The Transport Workers’ Union says Qantas should pay back the $2.7 billion of government handouts it received during the pandemic while it gutted the workforce, including through illegal sackings, and sent standards into nosedive.
Last week, TWU National Secretary Michael Kaine in his speech to the union’s National Council pledged to utilise all industrial instruments available to put workers at the centre of the rebuild of Qantas and the aviation industry, including through applications to vary aviation awards and future multi-employer bargaining.
The union says the record $2.5 billion profit forecast shows the need for a Safe and Secure Skies Commission to rebalance aviation to an industry built on good, secure jobs and service standards rather than exorbitant profits, shareholder buybacks and multimillion dollar executive bonuses.

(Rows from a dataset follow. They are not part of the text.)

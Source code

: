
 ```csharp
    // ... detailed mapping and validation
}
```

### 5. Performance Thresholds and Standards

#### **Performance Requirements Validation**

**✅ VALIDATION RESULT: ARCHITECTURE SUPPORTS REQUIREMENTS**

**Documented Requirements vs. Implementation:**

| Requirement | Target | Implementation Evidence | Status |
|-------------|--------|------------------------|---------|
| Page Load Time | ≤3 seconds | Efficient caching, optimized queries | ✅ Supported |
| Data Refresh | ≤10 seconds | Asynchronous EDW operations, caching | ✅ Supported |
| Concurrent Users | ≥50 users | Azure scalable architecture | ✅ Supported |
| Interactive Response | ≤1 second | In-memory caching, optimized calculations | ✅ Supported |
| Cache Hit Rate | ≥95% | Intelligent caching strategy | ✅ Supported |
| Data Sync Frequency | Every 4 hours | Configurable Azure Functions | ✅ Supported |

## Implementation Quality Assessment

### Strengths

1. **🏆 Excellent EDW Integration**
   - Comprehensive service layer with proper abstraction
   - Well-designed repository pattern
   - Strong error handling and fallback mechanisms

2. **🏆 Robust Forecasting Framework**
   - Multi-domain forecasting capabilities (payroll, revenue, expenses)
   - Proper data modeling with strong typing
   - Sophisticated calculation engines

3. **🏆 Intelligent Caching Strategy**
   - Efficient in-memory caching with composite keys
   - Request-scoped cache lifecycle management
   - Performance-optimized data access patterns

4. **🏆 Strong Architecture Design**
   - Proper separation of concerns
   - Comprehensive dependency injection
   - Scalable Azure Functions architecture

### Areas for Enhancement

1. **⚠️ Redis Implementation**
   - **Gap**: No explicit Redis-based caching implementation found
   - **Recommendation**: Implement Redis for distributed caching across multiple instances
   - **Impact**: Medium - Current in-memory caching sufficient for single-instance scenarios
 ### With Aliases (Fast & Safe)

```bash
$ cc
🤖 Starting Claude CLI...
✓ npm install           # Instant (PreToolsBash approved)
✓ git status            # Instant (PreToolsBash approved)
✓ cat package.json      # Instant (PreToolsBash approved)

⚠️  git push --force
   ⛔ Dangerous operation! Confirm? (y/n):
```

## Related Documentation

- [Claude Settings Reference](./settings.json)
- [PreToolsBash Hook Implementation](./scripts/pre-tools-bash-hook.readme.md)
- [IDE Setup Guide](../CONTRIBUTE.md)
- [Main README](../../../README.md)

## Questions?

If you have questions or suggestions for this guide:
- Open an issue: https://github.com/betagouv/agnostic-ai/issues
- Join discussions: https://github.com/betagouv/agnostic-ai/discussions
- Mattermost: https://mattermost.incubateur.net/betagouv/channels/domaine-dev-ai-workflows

TWU National Secretary Michael Kaine said: “This obscene profit forecast is the result of Qantas management bleeding dry workers, passengers and the taxpaying public. The right thing to do would be to pay back every dollar of no-strings government handouts Qantas received from Scott Morrison before it trashed every essential section of the airline to prop up executives and shareholders.
“The $100 million increase to the share buyback scheme is a kick in the guts to illegally sacked workers who were told their jobs were sacrificed to save this amount of money. Qantas passengers have faced chronic airport chaos because those 1700 families lost their livelihoods, which has been found twice by the Federal Court to have been illegally motivated to avoid them accessing their industrial rights.
“A $2.5 billion profit for the first full financial year since airfares skyrocketed, complaints against Qantas rose 70 per cent, the Federal Court found for a second time that the airline was responsible for the largest case of illegal sackings in Australian history, and a recently announced wet-leasing arrangement, essentially outsourcing and offshoring more essential jobs, just shows how out of whack aviation has become. This clearly demonstrates the need for dedicated regulation to rein in corporate greed for the sake of a reliable industry with quality jobs and service standards.
“The TWU has committed to utilise every industrial instrument at our disposal to lift standards for aviation workers and rebuild the industry, including award applications and multi-employer bargaining when the time is right.
“To return a strong, resilient industry, aviation needs to be turned on its head. The Federal Government should establish a Safe and Secure Skies Commission to reset the industry by setting and overseeing appropriate standards across our airports,” he said.